As a final example, let us consider testing the point-null hypothesis \(H_0: \phi=.65\) for the same data:

```
dfba_beta_bayes_factor(a_post = 273,
b_post = 278,
method = "point",
H0 = .65)
#> Bayes Factor for Point Estimates
#> ========================
#> Point Null Hypothesis
#> 0.65
#> Shape Parameters for Prior Beta Distribution
#> a0 b0
#> 1 1
#> Shape Parameters for Posterior Beta Distribution
#> a_post b_post
#> 273 278
#> Prior Probability Density for Null Hypothesis
#> 1
#> Posterior Probability Density for Null Hypothesis
#> 2.22432e-11
#> Bayes Factor Estimate for the Alternative over the Null Hypothesis
#> 44957559746
#> Bayes Factor Estimate for the Null over the Alternative Hypothesis
#> 2.22432e-11
```

Note that the Bayes factor \(BF_{10}\) is now astronomically large for this null (*i.e.*, \(BF_{10} > 4.9 \times 10^ {9}\)). Clearly, the null hypothesis of \(\phi=.65\) has no credibility. But, since *all point-null hypotheses have zero probability*, this result is neither surprising nor informative. Unlike interval Bayes factors, point-hypothesis testing is only useful if (1) the specific point hypothesis is important for scientific reasons, and (2) the data are centered near the null point. While point Bayes factor calculations can support the null hypothesis when the posterior probability density at the null point is much larger than the prior probability density, the hypothesis itself cannot have a non-zero probability.

Chechile, R. A. (2020). *Bayesian Statistics for Experimental Scientists: A General Introduction Using Distribution-Free Methods*. Cambridge, MA: MIT Press.

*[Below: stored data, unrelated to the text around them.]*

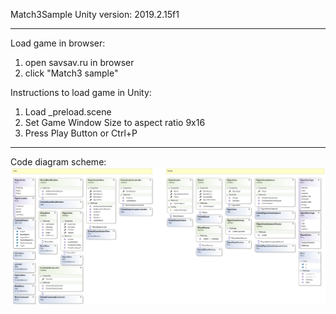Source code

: Match3Sample
Unity version: 2019.2.15f1
____________________________________________________
Load game in browser:
1. open savsav.ru in browser
2. click "Match3 sample"

Instructions to load game in Unity:
1. Load _preload.scene
2. Set Game Window Size to aspect ratio 9x16
3. Press Play Button or Ctrl+P
____________________________________________________

Code diagram scheme:
![](Match3Sample.png)
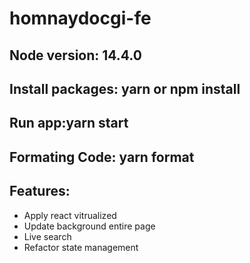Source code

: # homnaydocgi-fe

## Node version: 14.4.0

## Install packages: yarn or npm install

## Run app:yarn start

## Formating Code: yarn format

## Features:
+ Apply react vitrualized
+ Update background entire page
+ Live search
+ Refactor state management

Dickey, J. M., and Lientz, B. P. (1970). The weighted likelihood ratio, sharp hypotheses about chance, the order of a Markov chain. *The Annals of Mathematical Statistics*, **41**, 214-226.

Jeffreys, H. (1961). *Theory of Probability (3rd ed.)*. Oxford: Oxford University Press.

Kass, R. E., and Raftery, A. E. (1995). Bayes factors. *Journal of the American Statistical Association*, **90**, 773-795.

Johnson, N. L., Kotz S., and Balakrishnan, N. (1995). *Continuous Univariate Distributions, Vol. 1*, New York: Wiley.